Modern camp stoves and kitchens make the cooks jobs easier, but nothing beats the taste and appeal of a meal cooked over the campfire.
Campfire cooking is a timeless skill that connects you to nature as well as your camping buddies.
Building your Campfire
The object is to have all the wood turn into coals at the same time. This gives an even fire with no flames reaching up to burn your food or blacken your cookware. It also yields the longest cooking time from the coals.
You will need to set up your fire perfectly depending on which method of campfire cooking you choose.
Dutch Oven
A Dutch oven is one of the most versatile pieces of camp cooking equipment you can own. Sauté, steam, simmer, fry, and bake – if you can imagine it, you can make it in a Dutch oven.
Building a fire for a Dutch Oven is sometimes tricky, as it’s not the flame so much as the coals you want. It’s a good idea to build your fire as soon as you get to camp so you can generate the glowing coals you’ll use for cooking. You know the coals are hot enough when they glow red in the middle. They should be kind of shimmery and have a greyish coating of ash on the outside.
Roasting – Place a well-oiled preheated oven on hot coals and add the meat. Replace the lid and add hot coals on top so that the oven heats from both directions. Be careful not to heat the oven too much! Cook the meat for 1.5-2.5 hours depending on the size of the meat. Vegetables like potatoes, onions, pumpkin should be added to the oven for the final 45 minutes of cooking. Throughout the cooking process, check the temperature of the oven every 30 minutes or so. Add more hot coals if needed.

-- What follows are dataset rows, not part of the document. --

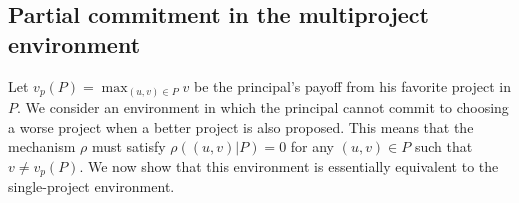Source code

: \documentclass[12pt,english]{article}
\newcommand{\eran}[1]{\begin{framed}{\noindent {\bf Eran:} #1}\end{framed}}
\theoremstyle{remark}
\theoremstyle{plain}
\theoremstyle{definition}
\begin{document}
\subsection{Partial commitment in the multiproject environment}\label{sec:partial}
Let $v_p(P)=\max_{(u,v)\in P} v$ be the principal's payoff from his favorite project in $P$. We consider an environment in which the principal cannot commit to choosing a worse project when a better project is also proposed. This means that the mechanism $\rho$ must satisfy $\rho((u,v)|P)=0$ for any $(u,v)\in P$ such that $v \neq v_p(P)$. We now show that this environment is essentially equivalent to the single-project environment.
\end{document}
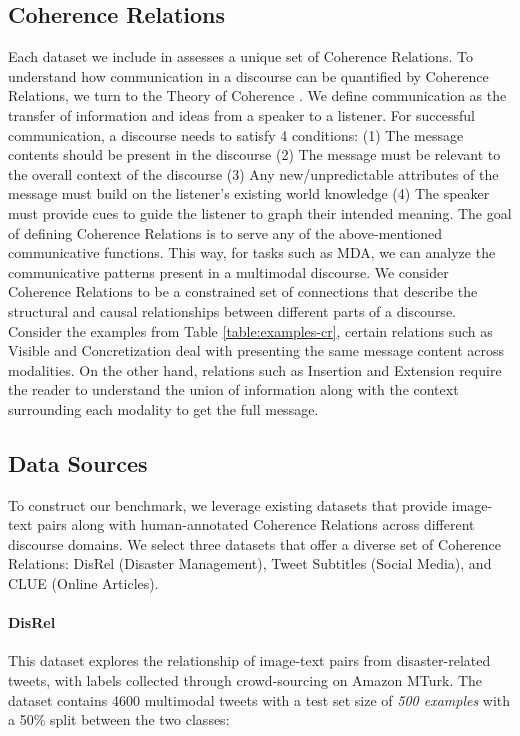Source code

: \subsection{Coherence Relations}
Each dataset we include in {\name} assesses a unique set of Coherence Relations. To understand how communication in a discourse can be quantified by Coherence Relations, we turn to the Theory of Coherence \cite{Hobbs1978-em}. We define communication as the transfer of information and ideas from a speaker to a listener. For successful communication, a discourse needs to satisfy 4 conditions: (1) The message contents should be present in the discourse (2) The message must be relevant to the overall context of the discourse (3) Any new/unpredictable attributes of the message must build on the listener's existing world knowledge (4) The speaker must provide cues to guide the listener to graph their intended meaning. The goal of defining Coherence Relations is to serve any of the above-mentioned communicative functions. This way, for tasks such as MDA, we can analyze the communicative patterns present in a multimodal discourse. We consider Coherence Relations to be a constrained set of connections that describe the structural and causal relationships between different parts of a discourse. Consider the examples from Table \ref{table:examples-cr}, certain relations such as Visible and Concretization deal with presenting the same message content across modalities. On the other hand, relations such as Insertion and Extension require the reader to understand the union of information along with the context surrounding each modality to get the full message.

\subsection{Data Sources} \label{data-sources}
To construct our benchmark, we leverage existing datasets that provide image-text pairs along with human-annotated Coherence Relations across different discourse domains. We select three datasets that offer a diverse set of Coherence Relations: DisRel (Disaster Management), Tweet Subtitles (Social Media), and CLUE (Online Articles).

\paragraph{DisRel} 
This dataset \cite{Sosea2021-hr} explores the relationship of image-text pairs from disaster-related tweets, with labels collected through crowd-sourcing on Amazon MTurk. The dataset contains 4600 multimodal tweets with a test set size of \textit{500 examples} with a 50\% split between the two classes:

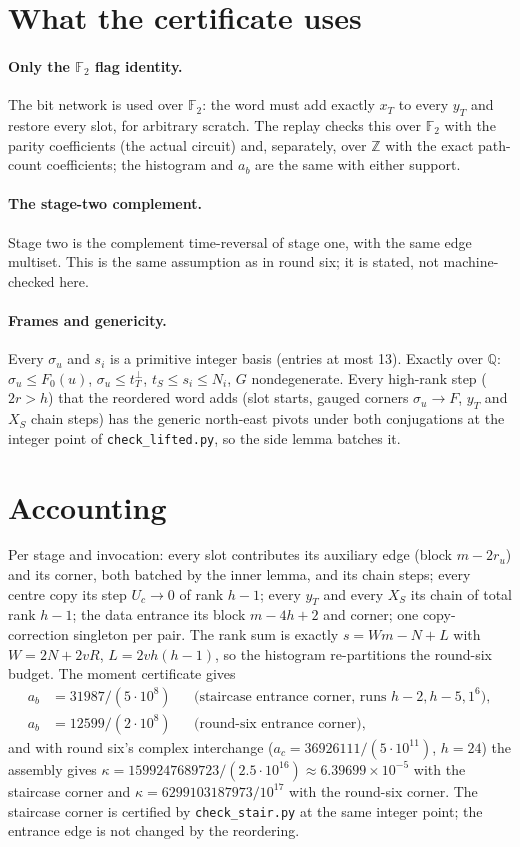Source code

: \documentclass[11pt]{article}
\theoremstyle{remark}\newtheorem*{remark}{Remark}
\begin{document}
\section{What the certificate uses}
\paragraph{Only the $\mathbb F_2$ flag identity.} The bit network is used over $\mathbb F_2$: the word must add exactly
$x_T$ to every $y_T$ and restore every slot, for arbitrary scratch. The replay checks this over $\mathbb F_2$ with
the parity coefficients (the actual circuit) and, separately, over $\mathbb Z$ with the exact path-count
coefficients; the histogram and $a_b$ are the same with either support.

\paragraph{The stage-two complement.} Stage two is the complement time-reversal of stage one, with the same edge
multiset. This is the same assumption as in round six; it is stated, not machine-checked here.

\paragraph{Frames and genericity.} Every $\sigma_u$ and $s_i$ is a primitive integer basis (entries at most 13).
Exactly over $\mathbb Q$: $\sigma_u\le F_0(u)$, $\sigma_u\le t_T^\perp$, $t_S\le s_i\le N_i$, $G$ nondegenerate. Every
high-rank step ($2r>h$) that the reordered word adds (slot starts, gauged corners $\sigma_u\to F$, $y_T$ and $X_S$
chain steps) has the generic north-east pivots under both conjugations at the integer point of
\texttt{check\_lifted.py}, so the side lemma batches it.

\section{Accounting}
Per stage and invocation: every slot contributes its auxiliary edge (block $m-2r_u$) and its corner, both batched
by the inner lemma, and its chain steps; every centre copy its step $U_c\to0$ of rank $h-1$; every $y_T$ and every
$X_S$ its chain of total rank $h-1$; the data entrance its block $m-4h+2$ and corner; one copy-correction singleton per
pair. The rank sum is exactly $s=Wm-N+L$ with $W=2N+2vR$, $L=2vh(h-1)$, so the histogram re-partitions the round-six
budget. The moment certificate gives
\begin{align*}
 a_b&=31987/(5\cdot10^8) &&\text{(staircase entrance corner, runs $h-2,h-5,1^6$)},\\
 a_b&=12599/(2\cdot10^8) &&\text{(round-six entrance corner)},
\end{align*}
and with round six's complex interchange ($a_c=36926111/(5\cdot10^{11})$, $h=24$) the assembly gives
$\kappa=1599247689723/(2.5\cdot10^{16})\approx6.39699\times10^{-5}$ with the staircase corner and
$\kappa=6299103187973/10^{17}$ with the round-six corner. The staircase corner is certified by
\texttt{check\_stair.py} at the same integer point; the entrance edge is not changed by the reordering.
\end{document}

Stewing – For dishes that will cook for a long time, like stew, avoid messing with the food once you put the lid on the pot. The longer the cooking time for stews the more tender the meat will become. Cook over a slow to moderate oven for 1-3 hours or longer as needed.

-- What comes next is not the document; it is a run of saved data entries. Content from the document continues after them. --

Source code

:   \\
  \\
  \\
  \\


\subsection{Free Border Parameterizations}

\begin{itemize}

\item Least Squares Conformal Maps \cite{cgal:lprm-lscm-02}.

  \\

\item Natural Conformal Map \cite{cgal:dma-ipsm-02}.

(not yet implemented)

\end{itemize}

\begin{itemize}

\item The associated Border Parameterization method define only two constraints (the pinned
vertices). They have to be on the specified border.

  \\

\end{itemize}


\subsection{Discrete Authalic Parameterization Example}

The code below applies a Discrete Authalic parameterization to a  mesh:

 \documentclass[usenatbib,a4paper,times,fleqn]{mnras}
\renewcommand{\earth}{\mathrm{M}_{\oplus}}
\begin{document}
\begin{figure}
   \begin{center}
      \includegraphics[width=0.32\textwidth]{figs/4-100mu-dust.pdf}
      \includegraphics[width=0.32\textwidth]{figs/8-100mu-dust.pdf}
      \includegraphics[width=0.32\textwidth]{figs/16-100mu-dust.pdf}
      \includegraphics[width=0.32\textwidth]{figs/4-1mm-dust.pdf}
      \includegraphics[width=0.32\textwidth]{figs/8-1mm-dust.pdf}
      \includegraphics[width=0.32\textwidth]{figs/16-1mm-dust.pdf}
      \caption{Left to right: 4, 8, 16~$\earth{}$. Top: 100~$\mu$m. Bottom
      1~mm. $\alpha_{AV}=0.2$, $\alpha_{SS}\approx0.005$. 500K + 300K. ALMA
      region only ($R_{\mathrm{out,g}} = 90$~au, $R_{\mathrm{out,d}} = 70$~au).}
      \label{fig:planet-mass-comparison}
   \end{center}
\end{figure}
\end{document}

When adapting an indoor Dutch oven cooking recipe for outdoors, you’ll need to adjust expectations for how long it takes as things generally take longer over the fire—up to 20 percent more time.
When you get to about the time the dish would take to cook indoors, crack open the lid and take a peek. As a general rule, meat should be brown, stews should be bubbly, and veggies should be soft.

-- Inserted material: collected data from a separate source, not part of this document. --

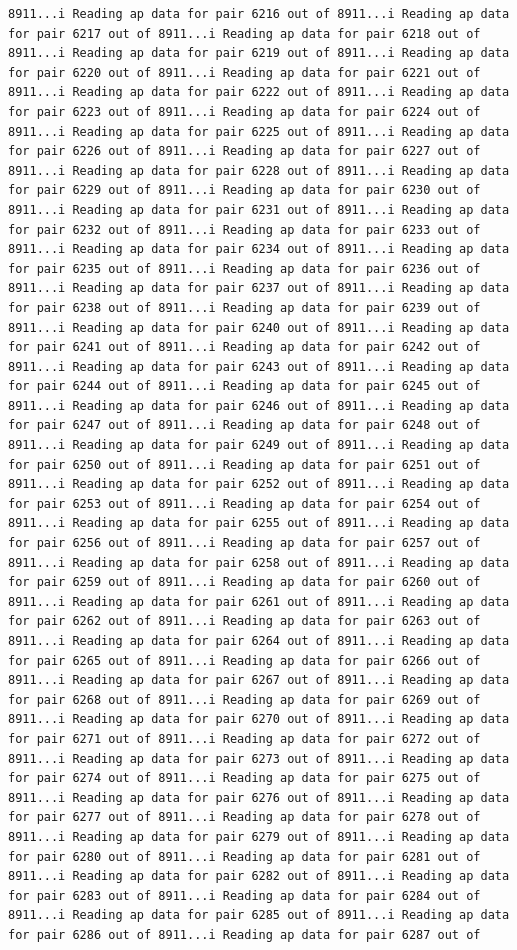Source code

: \documentclass[
]{article}
\begin{document}
\begin{verbatim}
8911...i Reading ap data for pair 6216 out of 8911...i Reading ap data for pair 6217 out of 8911...i Reading ap data for pair 6218 out of 8911...i Reading ap data for pair 6219 out of 8911...i Reading ap data for pair 6220 out of 8911...i Reading ap data for pair 6221 out of 8911...i Reading ap data for pair 6222 out of 8911...i Reading ap data for pair 6223 out of 8911...i Reading ap data for pair 6224 out of 8911...i Reading ap data for pair 6225 out of 8911...i Reading ap data for pair 6226 out of 8911...i Reading ap data for pair 6227 out of 8911...i Reading ap data for pair 6228 out of 8911...i Reading ap data for pair 6229 out of 8911...i Reading ap data for pair 6230 out of 8911...i Reading ap data for pair 6231 out of 8911...i Reading ap data for pair 6232 out of 8911...i Reading ap data for pair 6233 out of 8911...i Reading ap data for pair 6234 out of 8911...i Reading ap data for pair 6235 out of 8911...i Reading ap data for pair 6236 out of 8911...i Reading ap data for pair 6237 out of 8911...i Reading ap data for pair 6238 out of 8911...i Reading ap data for pair 6239 out of 8911...i Reading ap data for pair 6240 out of 8911...i Reading ap data for pair 6241 out of 8911...i Reading ap data for pair 6242 out of 8911...i Reading ap data for pair 6243 out of 8911...i Reading ap data for pair 6244 out of 8911...i Reading ap data for pair 6245 out of 8911...i Reading ap data for pair 6246 out of 8911...i Reading ap data for pair 6247 out of 8911...i Reading ap data for pair 6248 out of 8911...i Reading ap data for pair 6249 out of 8911...i Reading ap data for pair 6250 out of 8911...i Reading ap data for pair 6251 out of 8911...i Reading ap data for pair 6252 out of 8911...i Reading ap data for pair 6253 out of 8911...i Reading ap data for pair 6254 out of 8911...i Reading ap data for pair 6255 out of 8911...i Reading ap data for pair 6256 out of 8911...i Reading ap data for pair 6257 out of 8911...i Reading ap data for pair 6258 out of 8911...i Reading ap data for pair 6259 out of 8911...i Reading ap data for pair 6260 out of 8911...i Reading ap data for pair 6261 out of 8911...i Reading ap data for pair 6262 out of 8911...i Reading ap data for pair 6263 out of 8911...i Reading ap data for pair 6264 out of 8911...i Reading ap data for pair 6265 out of 8911...i Reading ap data for pair 6266 out of 8911...i Reading ap data for pair 6267 out of 8911...i Reading ap data for pair 6268 out of 8911...i Reading ap data for pair 6269 out of 8911...i Reading ap data for pair 6270 out of 8911...i Reading ap data for pair 6271 out of 8911...i Reading ap data for pair 6272 out of 8911...i Reading ap data for pair 6273 out of 8911...i Reading ap data for pair 6274 out of 8911...i Reading ap data for pair 6275 out of 8911...i Reading ap data for pair 6276 out of 8911...i Reading ap data for pair 6277 out of 8911...i Reading ap data for pair 6278 out of 8911...i Reading ap data for pair 6279 out of 8911...i Reading ap data for pair 6280 out of 8911...i Reading ap data for pair 6281 out of 8911...i Reading ap data for pair 6282 out of 8911...i Reading ap data for pair 6283 out of 8911...i Reading ap data for pair 6284 out of 8911...i Reading ap data for pair 6285 out of 8911...i Reading ap data for pair 6286 out of 8911...i Reading ap data for pair 6287 out of 
\end{verbatim}
\end{document}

Next step…. Dish up and enjoy!
Grill and Hot Plate
The Grill Hot Plate combo is perfect for barbequing in the great outdoors.
If you’ve got one of these, then you can cook just about anything over a campfire including all the BBQ favourite like sausages, steaks, onions, chicken and even vegies.
These can be used over either direct flame or coals. Most people tend to choose coals to avoid getting too close to open flames.
Foil
This is the best method of campfire cooking if you don’t want to carry heavy equipment with you, and by far the cheapest too. Make sure you have high quality foil that won’t tear easily. Wrap your food up tightly adding a little water to the foil to prevent it from drying out or burning and place it in the embers of a mature fire. Roast vegies and some of the best campfire desserts can be cooked using this simple method. Did someone say S’mores?!
Jaffle Iron
The simple things in life are often the best. These good-old jaffle iron toasties are proof of that.
This is brilliant way to make easy camping food that everyone will love – especially the kids, from cheese toasties and pies to gooey deserts.
Once loaded with food, you close the plates of the Jaffle Iron shut, lock them off and then use the metal rod to dangle the jaffle iron over the fire. Like with camp ovens, having hot coals provides more consistent heat.
Jaffle Irons are a great opportunity to get creative with different ingredients and are a bit of fun for both kids and adults alike
Skewers
Whether you call them kebabs, or just plain skewers, these grillable meals-on-a-stick are perfect for camp cooking.
Pre-cut vegetables and marinate your meat at home, so when you arrive at the campsite all you need to do is assemble and cook.
Since these cook on a grill there is minimal prep work, no dishes to clean up and loads of fire-roasted flavour.
Jaffle Irons are a great opportunity to get creative with different ingredients and are a bit of fun for both kids and adults alike
Rotisserie
There’s nothing like sitting out under the stars and enjoying the sights and sounds of nature. The only way to make it even better is by having a good campfire rotisserie to make food on the campfire.
Rotisserie cooking over an open fire is by far one of the best ways to cook any whole meats, whether it be beef, pork, chicken, lamb or a combination of a couple of them the tenderness and flavours can’t be beaten.
This type of cooking is best done over moderate coals. Set up your camping rotisserie about 15 to 18 inches over the coals – Smoke is good and heat is good, flames are bad! Don’t let the flames touch your meat.
As a rule of thumb add an hour to what it would normally take at home in the oven for larger roasts.